** EXCERPTED DATA follows **

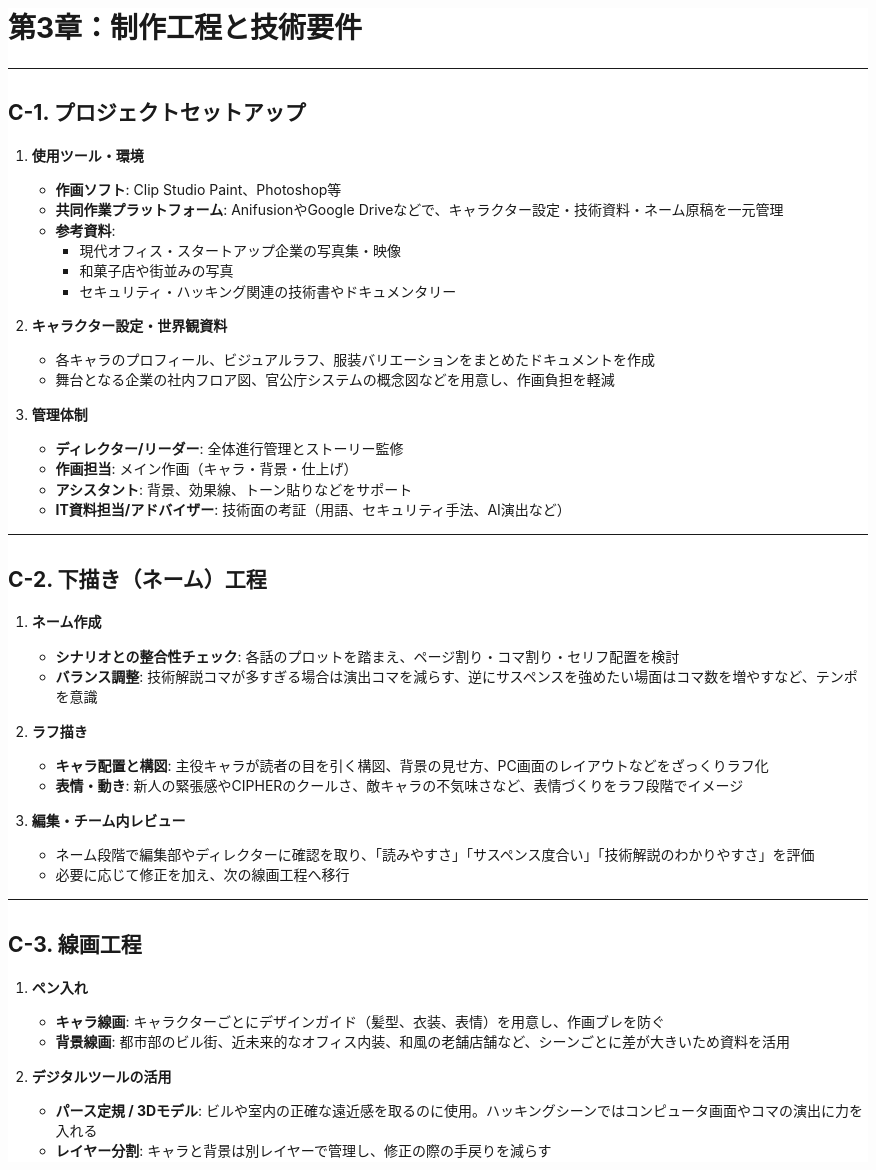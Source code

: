 # **第3章：制作工程と技術要件**

---

## **C-1. プロジェクトセットアップ**

1. **使用ツール・環境**  
   - **作画ソフト**: Clip Studio Paint、Photoshop等  
   - **共同作業プラットフォーム**: AnifusionやGoogle Driveなどで、キャラクター設定・技術資料・ネーム原稿を一元管理  
   - **参考資料**:  
     - 現代オフィス・スタートアップ企業の写真集・映像  
     - 和菓子店や街並みの写真  
     - セキュリティ・ハッキング関連の技術書やドキュメンタリー

2. **キャラクター設定・世界観資料**  
   - 各キャラのプロフィール、ビジュアルラフ、服装バリエーションをまとめたドキュメントを作成  
   - 舞台となる企業の社内フロア図、官公庁システムの概念図などを用意し、作画負担を軽減

3. **管理体制**  
   - **ディレクター/リーダー**: 全体進行管理とストーリー監修  
   - **作画担当**: メイン作画（キャラ・背景・仕上げ）  
   - **アシスタント**: 背景、効果線、トーン貼りなどをサポート  
   - **IT資料担当/アドバイザー**: 技術面の考証（用語、セキュリティ手法、AI演出など）

---

## **C-2. 下描き（ネーム）工程**

1. **ネーム作成**  
   - **シナリオとの整合性チェック**: 各話のプロットを踏まえ、ページ割り・コマ割り・セリフ配置を検討  
   - **バランス調整**: 技術解説コマが多すぎる場合は演出コマを減らす、逆にサスペンスを強めたい場面はコマ数を増やすなど、テンポを意識

2. **ラフ描き**  
   - **キャラ配置と構図**: 主役キャラが読者の目を引く構図、背景の見せ方、PC画面のレイアウトなどをざっくりラフ化  
   - **表情・動き**: 新人の緊張感やCIPHERのクールさ、敵キャラの不気味さなど、表情づくりをラフ段階でイメージ

3. **編集・チーム内レビュー**  
   - ネーム段階で編集部やディレクターに確認を取り、「読みやすさ」「サスペンス度合い」「技術解説のわかりやすさ」を評価  
   - 必要に応じて修正を加え、次の線画工程へ移行

---

## **C-3. 線画工程**

1. **ペン入れ**  
   - **キャラ線画**: キャラクターごとにデザインガイド（髪型、衣装、表情）を用意し、作画ブレを防ぐ  
   - **背景線画**: 都市部のビル街、近未来的なオフィス内装、和風の老舗店舗など、シーンごとに差が大きいため資料を活用

2. **デジタルツールの活用**  
   - **パース定規 / 3Dモデル**: ビルや室内の正確な遠近感を取るのに使用。ハッキングシーンではコンピュータ画面やコマの演出に力を入れる  
   - **レイヤー分割**: キャラと背景は別レイヤーで管理し、修正の際の手戻りを減らす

** End of EXCERPTED DATA **

* _TASK TO CARRY OUT_
Please reproduce every entry above exactly, but leave out the pictures.

* _WRITTEN ANSWER_
Source code

: # **第3章：制作工程と技術要件**

---

## **C-1. プロジェクトセットアップ**

1. **使用ツール・環境**  
   - **作画ソフト**: Clip Studio Paint、Photoshop等  
   - **共同作業プラットフォーム**: AnifusionやGoogle Driveなどで、キャラクター設定・技術資料・ネーム原稿を一元管理  
   - **参考資料**:  
     - 現代オフィス・スタートアップ企業の写真集・映像  
     - 和菓子店や街並みの写真  
     - セキュリティ・ハッキング関連の技術書やドキュメンタリー

2. **キャラクター設定・世界観資料**  
   - 各キャラのプロフィール、ビジュアルラフ、服装バリエーションをまとめたドキュメントを作成  
   - 舞台となる企業の社内フロア図、官公庁システムの概念図などを用意し、作画負担を軽減

3. **管理体制**  
   - **ディレクター/リーダー**: 全体進行管理とストーリー監修  
   - **作画担当**: メイン作画（キャラ・背景・仕上げ）  
   - **アシスタント**: 背景、効果線、トーン貼りなどをサポート  
   - **IT資料担当/アドバイザー**: 技術面の考証（用語、セキュリティ手法、AI演出など）

---

## **C-2. 下描き（ネーム）工程**

1. **ネーム作成**  
   - **シナリオとの整合性チェック**: 各話のプロットを踏まえ、ページ割り・コマ割り・セリフ配置を検討  
   - **バランス調整**: 技術解説コマが多すぎる場合は演出コマを減らす、逆にサスペンスを強めたい場面はコマ数を増やすなど、テンポを意識

2. **ラフ描き**  
   - **キャラ配置と構図**: 主役キャラが読者の目を引く構図、背景の見せ方、PC画面のレイアウトなどをざっくりラフ化  
   - **表情・動き**: 新人の緊張感やCIPHERのクールさ、敵キャラの不気味さなど、表情づくりをラフ段階でイメージ

3. **編集・チーム内レビュー**  
   - ネーム段階で編集部やディレクターに確認を取り、「読みやすさ」「サスペンス度合い」「技術解説のわかりやすさ」を評価  
   - 必要に応じて修正を加え、次の線画工程へ移行

---

## **C-3. 線画工程**

1. **ペン入れ**  
   - **キャラ線画**: キャラクターごとにデザインガイド（髪型、衣装、表情）を用意し、作画ブレを防ぐ  
   - **背景線画**: 都市部のビル街、近未来的なオフィス内装、和風の老舗店舗など、シーンごとに差が大きいため資料を活用

2. **デジタルツールの活用**  
   - **パース定規 / 3Dモデル**: ビルや室内の正確な遠近感を取るのに使用。ハッキングシーンではコンピュータ画面やコマの演出に力を入れる  
   - **レイヤー分割**: キャラと背景は別レイヤーで管理し、修正の際の手戻りを減らす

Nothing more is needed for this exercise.